Ultimate Crosscut Sled
Achieve the accuracy of a sliding tablesaw for a fraction of the price
Synopsis: This unusual crosscut sled goes miles beyond the basic carpenter’s sled with runners that slide in a tablesaw’s miter-gauge grooves. This sled, used with an accompanying sled horse, allows you to crosscut large panels and long boards safely, accurately, and repeatably. The unusual triangular shape and cutouts make the sled easier to handle. The sled rides in the left-hand miter gauge slot, positioning your body safely to the left of the blade when in use. The two-part fence is designed not to warp and has a flat face that can be adjusted to stay flat and perfectly square to the blade.
With a bit of support at the outfeed end, most tablesaws excel at ripping— whether wide panels or long boards. Crosscutting these pieces is a different story.
Many commercial shops own large, industrial sliding-table tablesaws that make these cuts safely and accurately. But the options for a one-man shop on a limited budget are less attractive. Even an expensive aftermarket miter gauge has a relatively short stroke, and cutting steadily is difficult because of friction between the workpiece and the saw table. Many folks make a traditional carpenter’s crosscut sled, with front and back hardwood fences and a pair of runners to engage the miter-gauge grooves. when accurate, these sleds are very useful, but the fences tend to warp and bow, and you have to shim them with masking tape. Another disadvantage is that these sleds lack a built-in measuring tape and stop system. The resulting cuts are seldom truly square or accurate. last, the back fence limits the crosscut capacity.
A third alternative is to build this sliding crosscut sled that I first encountered at the Program in Artisanry at Boston University. Carefully made, it will crosscut large panels and long boards accurately, squarely, repeatably, and safely. This wide sled relies on extra support at its outboard end.
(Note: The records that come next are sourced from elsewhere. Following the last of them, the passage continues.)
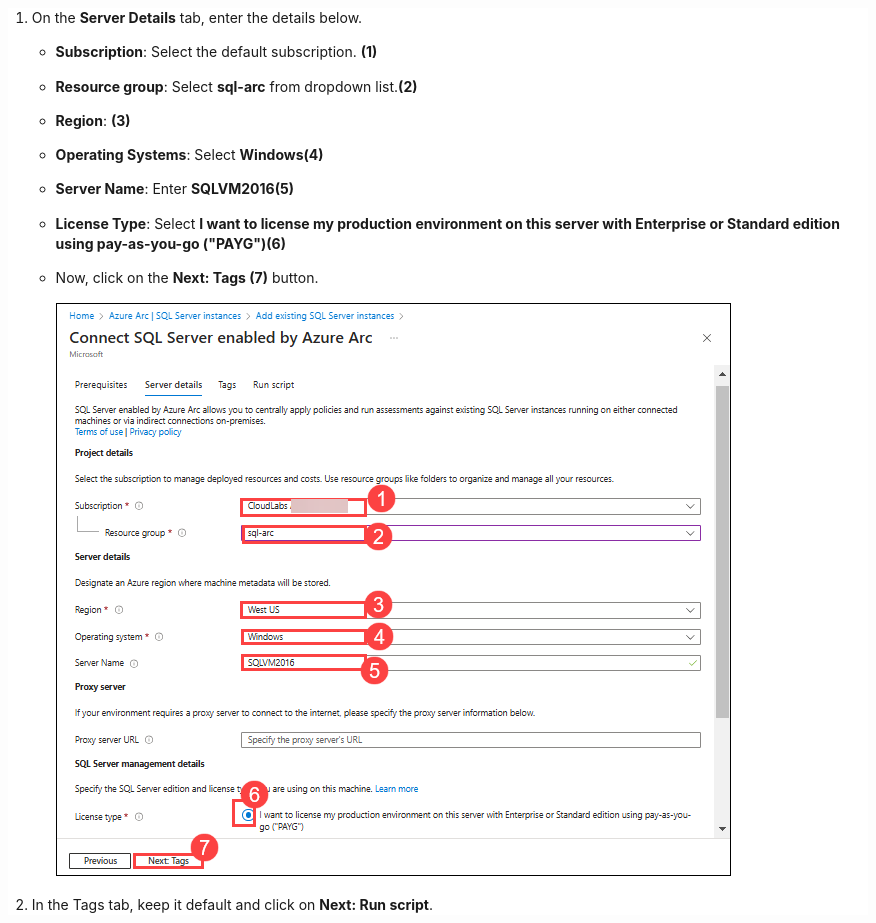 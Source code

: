 1. On the **Server Details** tab, enter the details below. 
  
     - **Subscription**: Select the default subscription. **(1)**
     - **Resource group**: Select **sql-arc** from dropdown list.**(2)**
     - **Region**: **<inject key="Region" enableCopy="false"/>(3)**
     - **Operating Systems**: Select **Windows(4)**
     - **Server Name**: Enter **SQLVM2016(5)**
     - **License Type**: Select **I want to license my production environment on this server with Enterprise or Standard edition using pay-as-you-go ("PAYG")(6)**
     - Now, click on the **Next: Tags (7)** button. 
    
       ![](media/az-ex2-1.png) 
    
1. In the Tags tab, keep it default and click on **Next: Run script**.
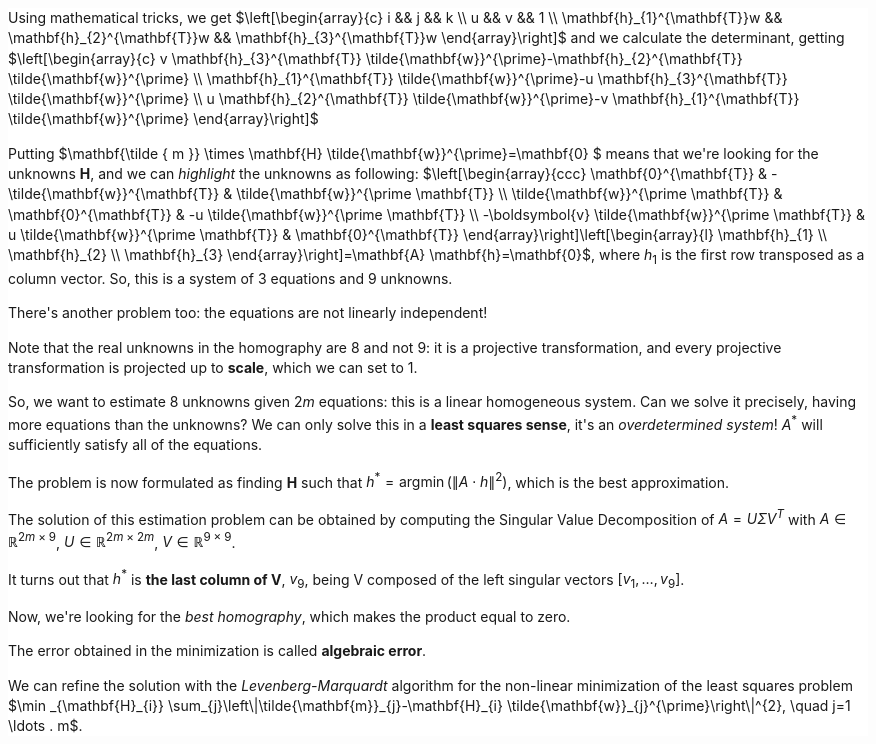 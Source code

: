 Using mathematical tricks, we get $\left[\begin{array}{c}
i && j && k \\
u && v && 1 \\
\mathbf{h}_{1}^{\mathbf{T}}w && \mathbf{h}_{2}^{\mathbf{T}}w && \mathbf{h}_{3}^{\mathbf{T}}w
\end{array}\right]$ and we calculate the determinant, getting $\left[\begin{array}{c}
v \mathbf{h}_{3}^{\mathbf{T}} \tilde{\mathbf{w}}^{\prime}-\mathbf{h}_{2}^{\mathbf{T}} \tilde{\mathbf{w}}^{\prime} \\
\mathbf{h}_{1}^{\mathbf{T}} \tilde{\mathbf{w}}^{\prime}-u \mathbf{h}_{3}^{\mathbf{T}} \tilde{\mathbf{w}}^{\prime} \\
u \mathbf{h}_{2}^{\mathbf{T}} \tilde{\mathbf{w}}^{\prime}-v \mathbf{h}_{1}^{\mathbf{T}} \tilde{\mathbf{w}}^{\prime}
\end{array}\right]$ 

Putting $\mathbf{\tilde { m }} \times \mathbf{H} \tilde{\mathbf{w}}^{\prime}=\mathbf{0} $ means that we're looking for the unknowns $\mathbf{H}$, and we can *highlight* the unknowns as following: $\left[\begin{array}{ccc}
\mathbf{0}^{\mathbf{T}} & -\tilde{\mathbf{w}}^{\mathbf{T}} & \tilde{\mathbf{w}}^{\prime \mathbf{T}} \\
\tilde{\mathbf{w}}^{\prime \mathbf{T}} & \mathbf{0}^{\mathbf{T}} & -u \tilde{\mathbf{w}}^{\prime \mathbf{T}} \\
-\boldsymbol{v} \tilde{\mathbf{w}}^{\prime \mathbf{T}} & u \tilde{\mathbf{w}}^{\prime \mathbf{T}} & \mathbf{0}^{\mathbf{T}}
\end{array}\right]\left[\begin{array}{l}
\mathbf{h}_{1} \\
\mathbf{h}_{2} \\
\mathbf{h}_{3}
\end{array}\right]=\mathbf{A} \mathbf{h}=\mathbf{0}$, where $h_1$ is the first row transposed as a column vector. So, this is a system of 3 equations and 9 unknowns. 

There's another problem too: the equations are not linearly independent!

Note that the real unknowns in the homography are 8 and not 9: it is a projective transformation, and every projective transformation is projected up to **scale**, which we can set to 1.

So, we want to estimate 8 unknowns given $2m$ equations: this is a linear homogeneous system. Can we solve it precisely, having more equations than the unknowns? We can only solve this in a **least squares sense**, it's an *overdetermined system*! $A^*$ will sufficiently satisfy all of the equations.

The problem is now formulated as finding $\mathbf{H}$ such that $h^*=\operatorname{argmin}(\|A\cdot h\|^2)$, which is the best approximation.

The solution of this estimation problem can be obtained by computing the Singular Value Decomposition of $A=U\Sigma V^T$ with $A \in \mathbb{R}^{2m\times9}$, $U\in \mathbb{R}^{2m\times2m}$, $V \in \mathbb{R}^{9\times9}$. 

It turns out that $h^*$ is **the last column of V**, $v_9$, being V composed of the left singular vectors $[v_1,\dots,v_9]$.

Now, we're looking for the *best homography*, which makes the product equal to zero.

The error obtained in the minimization is called **algebraic error**.

We can refine the solution with the *Levenberg-Marquardt* algorithm for the non-linear minimization of the least squares problem $\min _{\mathbf{H}_{i}} \sum_{j}\left\|\tilde{\mathbf{m}}_{j}-\mathbf{H}_{i} \tilde{\mathbf{w}}_{j}^{\prime}\right\|^{2}, \quad j=1 \ldots . m$.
Construct the bed and an adjustable fence
The bed of the sled is made from 3⁄4-in.-thick medium-density fiberboard (MDF), which is flat and durable. Cut the initial square on the tablesaw, and then use a jigsaw to remove the triangular waste piece and make the cutouts. Round over the edges of the cutouts and just the upper edges around the perimeter. Keep the lower edges square to reduce dust getting under the sled.
Mark the location of the miter-slot bar so that the sled overhangs the sawblade position by 1/4 in. This will be cut flush once the sled is finished.
A plywood fence is screwed to the bed
To get perfectly square crosscuts on any length of wood, the fence must be absolutely straight over its length. To achieve this, the fence has two parts: a plywood rear section that is screwed to the bed of the sled, and a hardwood face that is added later. The rear piece gives the fence its stiffness. It consists of two layers of 3/4-in.-thick Baltic-birch plywood laminated into a 1 1/2-in.-thick by 4 1/4-in.-wide bar. True this up after lamination.